Action item: Take every line from the records below that includes the word "have".

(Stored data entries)
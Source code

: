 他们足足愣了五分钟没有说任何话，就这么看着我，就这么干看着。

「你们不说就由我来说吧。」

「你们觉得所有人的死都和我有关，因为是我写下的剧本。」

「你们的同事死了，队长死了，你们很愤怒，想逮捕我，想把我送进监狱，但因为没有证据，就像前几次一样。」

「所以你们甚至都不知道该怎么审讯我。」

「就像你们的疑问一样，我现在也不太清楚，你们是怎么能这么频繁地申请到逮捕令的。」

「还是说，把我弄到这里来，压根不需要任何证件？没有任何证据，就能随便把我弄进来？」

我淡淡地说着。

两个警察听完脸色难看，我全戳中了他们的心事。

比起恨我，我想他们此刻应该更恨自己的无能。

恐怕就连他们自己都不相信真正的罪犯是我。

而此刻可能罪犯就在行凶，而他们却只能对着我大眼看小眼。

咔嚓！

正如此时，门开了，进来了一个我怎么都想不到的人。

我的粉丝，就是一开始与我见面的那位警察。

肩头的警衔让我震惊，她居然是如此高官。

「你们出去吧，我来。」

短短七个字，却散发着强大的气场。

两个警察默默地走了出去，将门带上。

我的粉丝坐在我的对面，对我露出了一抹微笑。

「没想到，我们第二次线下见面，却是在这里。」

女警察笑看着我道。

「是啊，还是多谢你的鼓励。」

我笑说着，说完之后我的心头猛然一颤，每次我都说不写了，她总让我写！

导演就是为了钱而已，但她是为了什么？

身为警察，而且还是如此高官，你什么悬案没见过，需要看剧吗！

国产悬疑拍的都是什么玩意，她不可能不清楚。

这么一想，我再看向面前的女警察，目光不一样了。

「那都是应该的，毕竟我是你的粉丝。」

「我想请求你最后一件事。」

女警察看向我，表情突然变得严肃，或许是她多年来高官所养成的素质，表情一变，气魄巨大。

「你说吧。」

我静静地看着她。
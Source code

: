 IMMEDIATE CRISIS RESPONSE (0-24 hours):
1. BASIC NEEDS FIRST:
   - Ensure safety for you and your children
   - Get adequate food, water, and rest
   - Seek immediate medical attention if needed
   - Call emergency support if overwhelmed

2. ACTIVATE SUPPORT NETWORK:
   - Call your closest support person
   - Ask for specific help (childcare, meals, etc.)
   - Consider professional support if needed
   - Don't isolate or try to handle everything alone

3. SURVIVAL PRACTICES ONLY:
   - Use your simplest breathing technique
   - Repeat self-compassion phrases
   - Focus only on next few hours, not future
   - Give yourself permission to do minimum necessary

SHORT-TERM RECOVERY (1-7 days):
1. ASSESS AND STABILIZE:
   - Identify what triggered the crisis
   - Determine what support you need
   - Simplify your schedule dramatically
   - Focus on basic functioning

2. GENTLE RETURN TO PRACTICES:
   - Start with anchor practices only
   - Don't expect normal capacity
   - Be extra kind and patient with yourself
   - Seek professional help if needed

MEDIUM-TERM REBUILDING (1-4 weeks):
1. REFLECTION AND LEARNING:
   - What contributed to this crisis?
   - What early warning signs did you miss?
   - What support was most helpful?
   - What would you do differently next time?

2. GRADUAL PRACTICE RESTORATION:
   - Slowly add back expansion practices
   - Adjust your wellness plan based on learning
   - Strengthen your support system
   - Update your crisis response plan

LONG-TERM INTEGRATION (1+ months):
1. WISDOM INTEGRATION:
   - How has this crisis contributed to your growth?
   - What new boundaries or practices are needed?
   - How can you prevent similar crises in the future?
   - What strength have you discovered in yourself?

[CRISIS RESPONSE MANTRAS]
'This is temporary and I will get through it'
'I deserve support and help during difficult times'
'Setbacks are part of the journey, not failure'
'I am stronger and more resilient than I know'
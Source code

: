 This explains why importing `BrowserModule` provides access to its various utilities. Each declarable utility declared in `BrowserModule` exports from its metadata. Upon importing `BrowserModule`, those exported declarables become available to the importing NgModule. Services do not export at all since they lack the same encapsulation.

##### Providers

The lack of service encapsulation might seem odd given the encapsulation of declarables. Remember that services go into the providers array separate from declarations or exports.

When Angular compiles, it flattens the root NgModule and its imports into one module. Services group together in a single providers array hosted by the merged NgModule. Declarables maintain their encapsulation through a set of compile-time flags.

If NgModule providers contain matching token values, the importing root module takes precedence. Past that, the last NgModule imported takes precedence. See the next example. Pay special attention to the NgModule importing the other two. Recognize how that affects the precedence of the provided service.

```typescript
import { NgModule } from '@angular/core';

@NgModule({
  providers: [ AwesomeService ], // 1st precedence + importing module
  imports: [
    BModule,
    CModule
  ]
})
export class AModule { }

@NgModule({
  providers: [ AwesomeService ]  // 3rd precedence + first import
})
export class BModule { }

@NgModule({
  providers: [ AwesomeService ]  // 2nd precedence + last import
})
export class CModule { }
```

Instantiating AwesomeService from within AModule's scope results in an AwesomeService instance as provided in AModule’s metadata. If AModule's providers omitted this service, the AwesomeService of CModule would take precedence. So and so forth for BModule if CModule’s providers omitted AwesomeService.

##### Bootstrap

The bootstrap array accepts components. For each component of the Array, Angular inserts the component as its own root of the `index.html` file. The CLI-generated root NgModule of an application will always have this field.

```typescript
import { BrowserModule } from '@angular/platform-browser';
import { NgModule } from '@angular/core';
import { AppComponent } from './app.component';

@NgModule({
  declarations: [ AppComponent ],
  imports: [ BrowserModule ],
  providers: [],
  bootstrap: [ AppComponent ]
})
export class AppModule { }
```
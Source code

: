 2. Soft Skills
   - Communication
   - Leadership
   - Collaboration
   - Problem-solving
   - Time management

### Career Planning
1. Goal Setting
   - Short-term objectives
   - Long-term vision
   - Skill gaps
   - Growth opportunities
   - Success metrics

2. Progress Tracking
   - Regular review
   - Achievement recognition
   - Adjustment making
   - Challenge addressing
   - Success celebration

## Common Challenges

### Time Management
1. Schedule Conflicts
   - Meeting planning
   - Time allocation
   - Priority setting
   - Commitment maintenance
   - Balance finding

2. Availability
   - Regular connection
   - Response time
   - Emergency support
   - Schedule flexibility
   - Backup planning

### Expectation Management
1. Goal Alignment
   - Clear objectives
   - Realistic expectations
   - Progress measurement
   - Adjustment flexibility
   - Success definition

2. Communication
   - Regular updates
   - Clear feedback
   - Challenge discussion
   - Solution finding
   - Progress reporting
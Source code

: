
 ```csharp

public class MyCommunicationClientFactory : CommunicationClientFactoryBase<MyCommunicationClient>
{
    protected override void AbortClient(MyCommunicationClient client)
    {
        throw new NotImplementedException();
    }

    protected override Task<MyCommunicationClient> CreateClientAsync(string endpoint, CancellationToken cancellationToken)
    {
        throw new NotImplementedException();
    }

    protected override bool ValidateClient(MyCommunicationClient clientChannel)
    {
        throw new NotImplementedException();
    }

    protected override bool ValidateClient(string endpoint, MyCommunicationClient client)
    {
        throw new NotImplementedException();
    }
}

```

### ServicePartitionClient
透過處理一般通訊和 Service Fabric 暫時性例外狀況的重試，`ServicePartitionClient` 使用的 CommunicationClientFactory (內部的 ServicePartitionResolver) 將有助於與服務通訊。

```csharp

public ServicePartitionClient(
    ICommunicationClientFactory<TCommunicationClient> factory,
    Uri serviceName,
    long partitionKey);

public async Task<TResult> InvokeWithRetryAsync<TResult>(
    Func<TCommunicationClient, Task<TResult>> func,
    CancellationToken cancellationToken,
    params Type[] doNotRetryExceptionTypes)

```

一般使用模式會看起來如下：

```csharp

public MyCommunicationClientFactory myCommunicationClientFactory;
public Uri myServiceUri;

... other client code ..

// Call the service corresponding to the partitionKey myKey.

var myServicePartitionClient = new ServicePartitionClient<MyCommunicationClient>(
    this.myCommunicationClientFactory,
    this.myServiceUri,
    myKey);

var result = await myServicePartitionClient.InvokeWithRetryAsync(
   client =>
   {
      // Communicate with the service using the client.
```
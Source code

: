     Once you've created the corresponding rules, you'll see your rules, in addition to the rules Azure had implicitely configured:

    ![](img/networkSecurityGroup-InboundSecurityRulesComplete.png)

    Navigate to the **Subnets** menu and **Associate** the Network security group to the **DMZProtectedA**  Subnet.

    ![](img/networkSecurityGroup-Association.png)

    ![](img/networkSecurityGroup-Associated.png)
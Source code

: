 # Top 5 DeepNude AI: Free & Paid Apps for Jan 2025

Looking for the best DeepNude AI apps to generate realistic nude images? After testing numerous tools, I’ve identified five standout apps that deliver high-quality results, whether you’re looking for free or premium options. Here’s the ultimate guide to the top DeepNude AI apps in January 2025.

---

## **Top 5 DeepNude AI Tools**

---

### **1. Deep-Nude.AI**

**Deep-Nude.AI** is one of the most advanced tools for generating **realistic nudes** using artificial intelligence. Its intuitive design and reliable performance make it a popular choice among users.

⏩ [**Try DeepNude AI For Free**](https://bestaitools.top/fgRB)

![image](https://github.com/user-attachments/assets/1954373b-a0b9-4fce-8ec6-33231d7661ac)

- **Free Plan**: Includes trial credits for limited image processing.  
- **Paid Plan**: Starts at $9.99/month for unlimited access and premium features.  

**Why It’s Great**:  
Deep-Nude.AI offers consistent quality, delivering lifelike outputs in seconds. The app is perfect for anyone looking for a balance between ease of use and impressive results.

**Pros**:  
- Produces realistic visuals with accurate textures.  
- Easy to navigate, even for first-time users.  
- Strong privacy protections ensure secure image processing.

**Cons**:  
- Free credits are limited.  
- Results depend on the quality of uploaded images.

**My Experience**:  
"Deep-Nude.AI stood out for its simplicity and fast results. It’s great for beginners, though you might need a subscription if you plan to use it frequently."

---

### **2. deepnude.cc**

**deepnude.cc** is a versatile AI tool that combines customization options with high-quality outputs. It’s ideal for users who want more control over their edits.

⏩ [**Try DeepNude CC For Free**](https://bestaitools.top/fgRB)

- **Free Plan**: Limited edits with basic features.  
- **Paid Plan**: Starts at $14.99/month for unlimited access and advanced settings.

Problem solution:
   - What strength have you discovered in yourself?
The bootstrap array accepts components. For each component of the Array, Angular inserts the component as its own root of the `index.html` file. The CLI-generated root NgModule of an application will always have this field.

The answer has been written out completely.